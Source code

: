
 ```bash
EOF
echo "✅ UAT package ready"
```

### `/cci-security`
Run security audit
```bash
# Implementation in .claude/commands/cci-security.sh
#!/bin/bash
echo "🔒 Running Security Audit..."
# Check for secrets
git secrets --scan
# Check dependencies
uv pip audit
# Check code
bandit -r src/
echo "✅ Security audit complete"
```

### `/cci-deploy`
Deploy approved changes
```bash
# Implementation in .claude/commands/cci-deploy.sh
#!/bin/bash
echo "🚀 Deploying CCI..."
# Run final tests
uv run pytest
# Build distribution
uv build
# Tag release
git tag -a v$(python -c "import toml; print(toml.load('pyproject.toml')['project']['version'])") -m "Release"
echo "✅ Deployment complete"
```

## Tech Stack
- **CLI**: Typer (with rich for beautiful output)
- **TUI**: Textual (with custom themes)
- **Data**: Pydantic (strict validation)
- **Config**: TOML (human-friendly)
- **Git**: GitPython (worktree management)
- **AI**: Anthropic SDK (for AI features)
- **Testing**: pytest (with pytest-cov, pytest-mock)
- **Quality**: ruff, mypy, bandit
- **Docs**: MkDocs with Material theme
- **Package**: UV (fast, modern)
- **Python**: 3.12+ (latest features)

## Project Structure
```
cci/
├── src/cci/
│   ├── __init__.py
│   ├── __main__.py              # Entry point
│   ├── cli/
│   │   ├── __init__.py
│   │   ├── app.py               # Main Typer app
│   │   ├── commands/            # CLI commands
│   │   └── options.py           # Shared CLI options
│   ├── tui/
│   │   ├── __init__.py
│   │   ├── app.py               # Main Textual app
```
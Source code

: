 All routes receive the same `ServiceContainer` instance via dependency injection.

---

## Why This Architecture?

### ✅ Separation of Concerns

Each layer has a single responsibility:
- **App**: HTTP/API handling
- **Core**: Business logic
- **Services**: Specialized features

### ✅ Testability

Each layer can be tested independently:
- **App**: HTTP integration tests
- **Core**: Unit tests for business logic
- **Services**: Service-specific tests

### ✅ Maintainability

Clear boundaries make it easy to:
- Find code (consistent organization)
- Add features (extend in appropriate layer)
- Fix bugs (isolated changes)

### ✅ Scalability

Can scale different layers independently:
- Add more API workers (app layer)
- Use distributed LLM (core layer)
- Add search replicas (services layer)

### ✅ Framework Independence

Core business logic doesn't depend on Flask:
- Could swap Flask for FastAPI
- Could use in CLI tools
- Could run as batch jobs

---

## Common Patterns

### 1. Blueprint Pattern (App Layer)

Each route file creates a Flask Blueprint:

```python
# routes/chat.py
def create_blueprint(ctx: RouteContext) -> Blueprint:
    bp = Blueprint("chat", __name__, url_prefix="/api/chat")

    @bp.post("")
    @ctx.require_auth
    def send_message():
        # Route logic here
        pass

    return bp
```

What to produce → I need all of the records above retyped exactly, please.

Answer section →
Source code

:
 ```bash
EOF
echo "✅ UAT package ready"
```

### `/cci-security`
Run security audit
```bash
# Implementation in .claude/commands/cci-security.sh
#!/bin/bash
echo "🔒 Running Security Audit..."
# Check for secrets
git secrets --scan
# Check dependencies
uv pip audit
# Check code
bandit -r src/
echo "✅ Security audit complete"
```

### `/cci-deploy`
Deploy approved changes
```bash
# Implementation in .claude/commands/cci-deploy.sh
#!/bin/bash
echo "🚀 Deploying CCI..."
# Run final tests
uv run pytest
# Build distribution
uv build
# Tag release
git tag -a v$(python -c "import toml; print(toml.load('pyproject.toml')['project']['version'])") -m "Release"
echo "✅ Deployment complete"
```

## Tech Stack
- **CLI**: Typer (with rich for beautiful output)
- **TUI**: Textual (with custom themes)
- **Data**: Pydantic (strict validation)
- **Config**: TOML (human-friendly)
- **Git**: GitPython (worktree management)
- **AI**: Anthropic SDK (for AI features)
- **Testing**: pytest (with pytest-cov, pytest-mock)
- **Quality**: ruff, mypy, bandit
- **Docs**: MkDocs with Material theme
- **Package**: UV (fast, modern)
- **Python**: 3.12+ (latest features)

## Project Structure
```
cci/
├── src/cci/
│   ├── __init__.py
│   ├── __main__.py              # Entry point
│   ├── cli/
│   │   ├── __init__.py
│   │   ├── app.py               # Main Typer app
│   │   ├── commands/            # CLI commands
│   │   └── options.py           # Shared CLI options
│   ├── tui/
│   │   ├── __init__.py
│   │   ├── app.py               # Main Textual app
```
Source code

: All routes receive the same `ServiceContainer` instance via dependency injection.

---

## Why This Architecture?

### ✅ Separation of Concerns

Each layer has a single responsibility:
- **App**: HTTP/API handling
- **Core**: Business logic
- **Services**: Specialized features

### ✅ Testability

Each layer can be tested independently:
- **App**: HTTP integration tests
- **Core**: Unit tests for business logic
- **Services**: Service-specific tests

### ✅ Maintainability

Clear boundaries make it easy to:
- Find code (consistent organization)
- Add features (extend in appropriate layer)
- Fix bugs (isolated changes)

### ✅ Scalability

Can scale different layers independently:
- Add more API workers (app layer)
- Use distributed LLM (core layer)
- Add search replicas (services layer)

### ✅ Framework Independence

Core business logic doesn't depend on Flask:
- Could swap Flask for FastAPI
- Could use in CLI tools
- Could run as batch jobs

---

## Common Patterns

### 1. Blueprint Pattern (App Layer)

Each route file creates a Flask Blueprint:

```python
# routes/chat.py
def create_blueprint(ctx: RouteContext) -> Blueprint:
    bp = Blueprint("chat", __name__, url_prefix="/api/chat")

    @bp.post("")
    @ctx.require_auth
    def send_message():
        # Route logic here
        pass

    return bp
```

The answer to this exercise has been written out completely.